Le 26 juin 1945, cinquante pays signaient la charte de San Francisco consacrant la naissance de l’Organisation des Nations Unies (ONU). Dès sa création, cette organisation internationale s’est dotée de deux organes de délibération : le Conseil de Sécurité  qui comprend actuellement 15 membres dont 5 permanents  et l’Assemblée générale où tous les pays membres y siègent annuellement. Ce qui constitue un forum universel où toutes les nations, grandes ou petites, peuvent se faire entendre. A l’époque, le monde ravagé par les deux  guerres mondiales, cherchait une solution pour consolider la paix.

Pour son fonctionnement efficace,  le système des Nations Unies  s’est également doté  de sous-organisations pour promouvoir la paix, le développement, la santé et l’éducation. Au plan social l’OMS participe à l’éradication des maladies et à la découverte de nouveaux médicaments. L’UNESCO permet l’accès à l’éducation pour de nombreux analphabètes. La FAO apporte une assistance technique aux PVD pour développer leur agriculture afin d’aboutir à l’autosuffisance alimentaire. Le PAM vient en aide aux populations victimes de famine. Le HCR protège et assiste  de nombreux réfugiés à travers  le monde. L’UNICEF mène des actions en faveur des enfants dans les domaines de la santé, de l’éducation, de la nutrition et du respect de leurs droits.

Au plan économique, les organismes financiers comme le FMI et la Banque Mondiale  participent à la réalisation de projets de développement dans les pays du tiers-monde. Pour cela, l’ONU recommande aux pays riches d’accorder 1% de leur PIB à l’aide aux PVD.   Au plan politique, l’ONU a mené de nombreuses actions de paix dans le monde. Ses « casques bleus » se sont déjà interposés entre les belligérants et continuent de le faire. Ce sont l’ONUCI, la MINURSO, la FINUL, la MINUSMA, la MINUSCO, etc. L’ONU, faut-il le souligner,  a beaucoup contribué à la décolonisation, notamment  de l’Afrique. En 1960,  son Assemblée Générale  a exigé l’indépendance immédiate de tous les peuples colonisés conformément au principe du droit des peuples à disposer d’eux-mêmes.

Toutefois, le système des Nations Unies  montre de plus en plus sérieusement ses  limites. Qu’une minorité, en l’occurrence le conseil de sécurité, impose ses seules vues à la majorité constituée par l’Assemblée Générale, viole toutes les règles de la démocratie. Le doit de véto de cette minorité qui lui  donne des pouvoirs absolus  est en contradiction avec l’égalité de tous les Etats  membres. Ainsi, depuis les années soixante-dix, la France, le Royaume-Uni, la Russie, la Chine et les Etats-Unis demeurent les seuls membres permanents du Conseil de Sécurité de l’ONU.

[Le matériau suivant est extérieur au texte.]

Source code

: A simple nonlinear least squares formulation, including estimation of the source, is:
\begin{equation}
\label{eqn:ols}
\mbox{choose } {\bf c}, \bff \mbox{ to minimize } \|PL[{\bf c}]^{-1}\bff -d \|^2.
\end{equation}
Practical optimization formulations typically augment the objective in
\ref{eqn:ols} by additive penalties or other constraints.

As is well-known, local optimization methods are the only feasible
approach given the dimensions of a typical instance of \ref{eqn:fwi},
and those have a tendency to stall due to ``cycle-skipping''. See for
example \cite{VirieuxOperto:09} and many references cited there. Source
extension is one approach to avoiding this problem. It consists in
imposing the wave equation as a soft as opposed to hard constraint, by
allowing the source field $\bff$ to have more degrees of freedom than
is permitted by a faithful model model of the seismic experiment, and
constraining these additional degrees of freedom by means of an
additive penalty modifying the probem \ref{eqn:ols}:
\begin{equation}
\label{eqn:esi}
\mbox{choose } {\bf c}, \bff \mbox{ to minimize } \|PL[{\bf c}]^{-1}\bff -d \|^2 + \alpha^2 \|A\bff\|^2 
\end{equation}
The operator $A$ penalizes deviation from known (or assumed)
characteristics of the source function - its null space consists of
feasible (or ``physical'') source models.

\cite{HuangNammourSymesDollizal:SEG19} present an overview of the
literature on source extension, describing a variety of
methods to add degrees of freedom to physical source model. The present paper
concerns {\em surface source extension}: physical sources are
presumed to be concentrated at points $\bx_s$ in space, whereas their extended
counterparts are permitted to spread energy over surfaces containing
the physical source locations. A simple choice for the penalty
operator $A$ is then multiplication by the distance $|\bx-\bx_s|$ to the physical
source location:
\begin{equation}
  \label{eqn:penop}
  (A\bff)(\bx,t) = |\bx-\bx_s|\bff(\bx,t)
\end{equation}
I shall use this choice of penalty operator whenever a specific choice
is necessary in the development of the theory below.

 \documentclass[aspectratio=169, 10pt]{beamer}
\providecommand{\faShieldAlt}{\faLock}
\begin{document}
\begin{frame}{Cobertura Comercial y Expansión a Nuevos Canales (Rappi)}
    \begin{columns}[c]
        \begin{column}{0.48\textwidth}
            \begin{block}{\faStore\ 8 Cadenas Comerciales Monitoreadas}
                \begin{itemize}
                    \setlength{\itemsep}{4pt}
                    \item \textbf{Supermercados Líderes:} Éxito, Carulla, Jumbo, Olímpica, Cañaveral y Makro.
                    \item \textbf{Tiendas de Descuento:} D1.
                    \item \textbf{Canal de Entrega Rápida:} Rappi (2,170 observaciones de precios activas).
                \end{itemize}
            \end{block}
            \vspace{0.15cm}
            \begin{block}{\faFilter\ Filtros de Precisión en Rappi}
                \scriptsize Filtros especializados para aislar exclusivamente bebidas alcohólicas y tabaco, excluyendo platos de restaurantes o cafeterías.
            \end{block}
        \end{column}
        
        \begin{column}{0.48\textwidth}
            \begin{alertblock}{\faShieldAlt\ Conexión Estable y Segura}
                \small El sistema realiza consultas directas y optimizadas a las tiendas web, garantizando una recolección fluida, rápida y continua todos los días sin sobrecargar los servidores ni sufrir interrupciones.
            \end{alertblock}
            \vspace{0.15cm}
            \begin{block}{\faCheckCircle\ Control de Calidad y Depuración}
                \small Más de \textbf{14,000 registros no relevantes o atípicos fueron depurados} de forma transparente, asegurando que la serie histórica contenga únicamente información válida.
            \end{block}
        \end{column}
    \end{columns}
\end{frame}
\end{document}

Ces pays  disposent à eux seuls du droit de véto, c’est-à-dire  du véritable pouvoir de décision. L’action de l’ONU se retrouve aujourd’hui assujettie à la volonté politique de quelques  Etats. Et  la décision d’envoyer ou de faire intervenir les « casques bleus » dans un foyer de tension dépend des seuls intérêts de ces grandes puissances.  Aussi, le fonctionnement de l’ONU se retrouve-t-il très  souvent paralysé par l’usage abusif de ce  droit de véto par les puissances rivales.

C’est pourquoi actuellement, la représentativité du Conseil de Sécurité est plus que jamais  critiquée par le Japon, l’Allemagne et l’ensemble des  pays du tiers-monde. Sans compter que  depuis  sa création en 1945, on ne cesse d’assister à la multiplication des conflits dans le monde.

Il s’avère donc que l’utilité  de l’ONU est plus que jamais mitigée.  Car, si le bilan du système des Nations Unies comporte des réussites, il affiche aussi  des faiblesses. Mais en dépit de  ses limites, l’ONU  n’a-t-elle pas  encore le mérite d’exister ?  Si oui, elle  doit forcément entreprendre des reformes afin de  réussir toutes ses missions.  Pour cela, il faudrait  alors rebattre les cartes du Conseil de sécurité, en laissant  plus de place et de pouvoir aux pays émergents et aux pays du Sud.  C’est certainement le seul gage  pour redonner une légitimité à cette gouvernance mondiale.